> [PROBLEM REQUIREMENTS]:
Count every line in the entries that contains "tree". Report that count alone.

> [GIVEN RECORDS]:
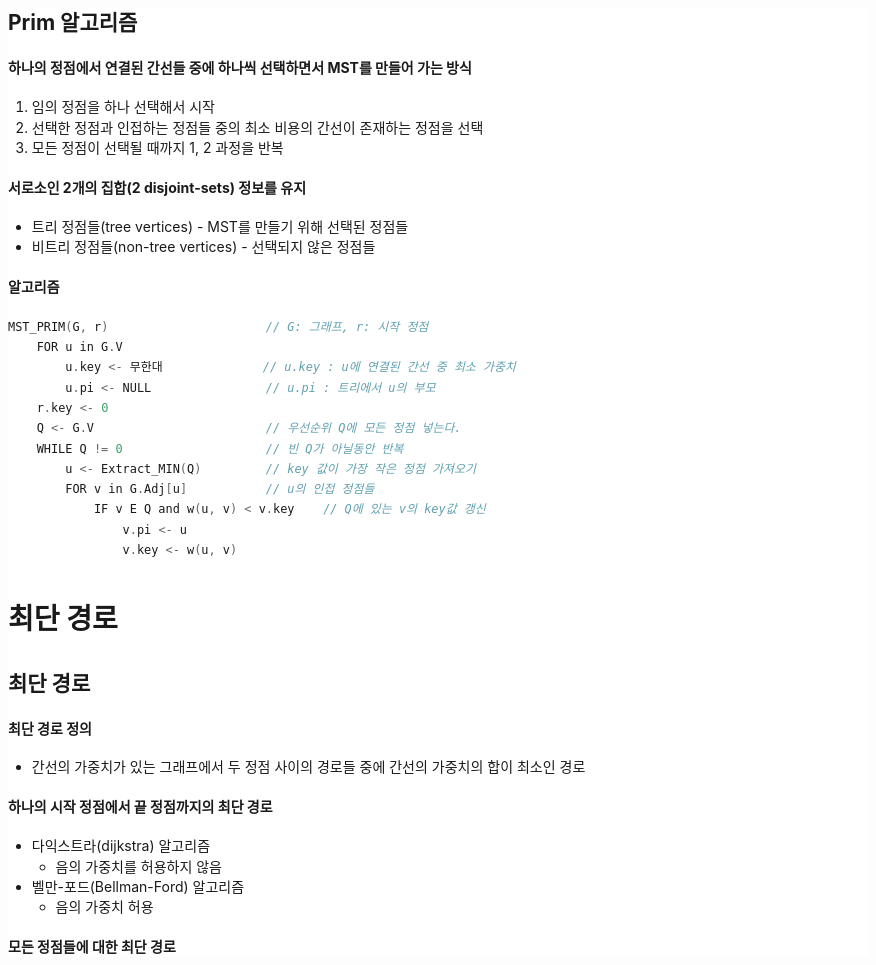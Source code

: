 

## Prim 알고리즘

#### 하나의 정점에서 연결된 간선들 중에 하나씩 선택하면서 MST를 만들어 가는 방식

1. 임의 정점을 하나 선택해서 시작
2. 선택한 정점과 인접하는 정점들 중의 최소 비용의 간선이 존재하는 정점을 선택
3. 모든 정점이 선택될 때까지 1, 2 과정을 반복

#### 서로소인 2개의 집합(2 disjoint-sets) 정보를 유지

- 트리 정점들(tree vertices) - MST를 만들기 위해 선택된 정점들
- 비트리 정점들(non-tree vertices) - 선택되지 않은 정점들



#### 알고리즘

```c
MST_PRIM(G, r)						// G: 그래프, r: 시작 정점
    FOR u in G.V					
    	u.key <- 무한대			  // u.key : u에 연결된 간선 중 최소 가중치
    	u.pi <- NULL				// u.pi : 트리에서 u의 부모 
    r.key <- 0
    Q <- G.V						// 우선순위 Q에 모든 정점 넣는다.
    WHILE Q != 0					// 빈 Q가 아닐동안 반복
    	u <- Extract_MIN(Q)			// key 값이 가장 작은 정점 가져오기
    	FOR v in G.Adj[u]			// u의 인접 정점들
    		IF v E Q and w(u, v) < v.key	// Q에 있는 v의 key값 갱신
    			v.pi <- u
    			v.key <- w(u, v)
```



# 최단 경로

## 최단 경로

#### 최단 경로 정의

- 간선의 가중치가 있는 그래프에서 두 정점 사이의 경로들 중에 간선의 가중치의 합이 최소인 경로



#### 하나의 시작 정점에서 끝 정점까지의 최단 경로

- 다익스트라(dijkstra) 알고리즘
  - 음의 가중치를 허용하지 않음
- 벨만-포드(Bellman-Ford) 알고리즘
  - 음의 가중치 허용



#### 모든 정점들에 대한 최단 경로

> [REPLY TO THE TASK]:
2